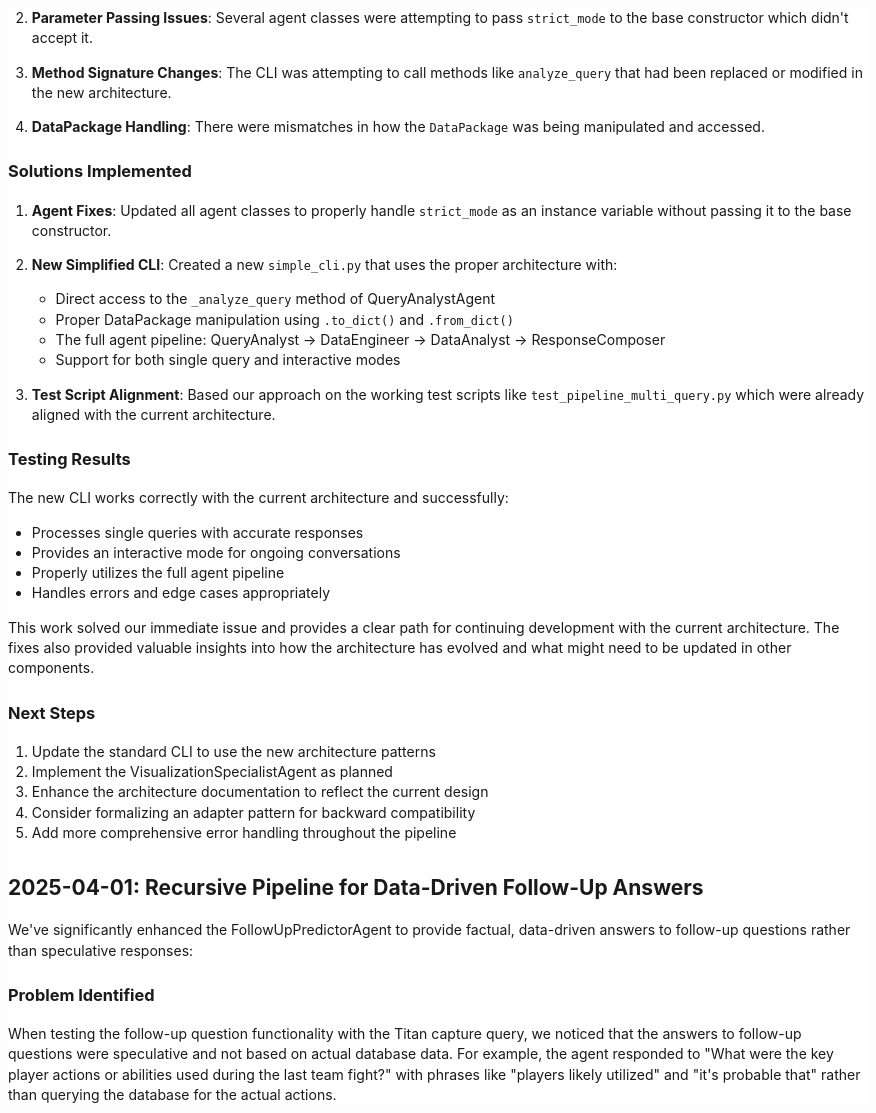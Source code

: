 2. **Parameter Passing Issues**: Several agent classes were attempting to pass `strict_mode` to the base constructor which didn't accept it.

3. **Method Signature Changes**: The CLI was attempting to call methods like `analyze_query` that had been replaced or modified in the new architecture.

4. **DataPackage Handling**: There were mismatches in how the `DataPackage` was being manipulated and accessed.

### Solutions Implemented

1. **Agent Fixes**: Updated all agent classes to properly handle `strict_mode` as an instance variable without passing it to the base constructor.

2. **New Simplified CLI**: Created a new `simple_cli.py` that uses the proper architecture with:
   - Direct access to the `_analyze_query` method of QueryAnalystAgent
   - Proper DataPackage manipulation using `.to_dict()` and `.from_dict()`
   - The full agent pipeline: QueryAnalyst → DataEngineer → DataAnalyst → ResponseComposer
   - Support for both single query and interactive modes

3. **Test Script Alignment**: Based our approach on the working test scripts like `test_pipeline_multi_query.py` which were already aligned with the current architecture.

### Testing Results

The new CLI works correctly with the current architecture and successfully:
- Processes single queries with accurate responses
- Provides an interactive mode for ongoing conversations
- Properly utilizes the full agent pipeline
- Handles errors and edge cases appropriately

This work solved our immediate issue and provides a clear path for continuing development with the current architecture. The fixes also provided valuable insights into how the architecture has evolved and what might need to be updated in other components.

### Next Steps

1. Update the standard CLI to use the new architecture patterns
2. Implement the VisualizationSpecialistAgent as planned
3. Enhance the architecture documentation to reflect the current design
4. Consider formalizing an adapter pattern for backward compatibility
5. Add more comprehensive error handling throughout the pipeline

## 2025-04-01: Recursive Pipeline for Data-Driven Follow-Up Answers

We've significantly enhanced the FollowUpPredictorAgent to provide factual, data-driven answers to follow-up questions rather than speculative responses:

### Problem Identified
When testing the follow-up question functionality with the Titan capture query, we noticed that the answers to follow-up questions were speculative and not based on actual database data. For example, the agent responded to "What were the key player actions or abilities used during the last team fight?" with phrases like "players likely utilized" and "it's probable that" rather than querying the database for the actual actions.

> _EXERCISE OBJECTIVE_:
Once you have found every line above holding the word "single", copy those lines.

> _ANSWER BOX_:
   - Support for both single query and interactive modes
- Processes single queries with accurate responses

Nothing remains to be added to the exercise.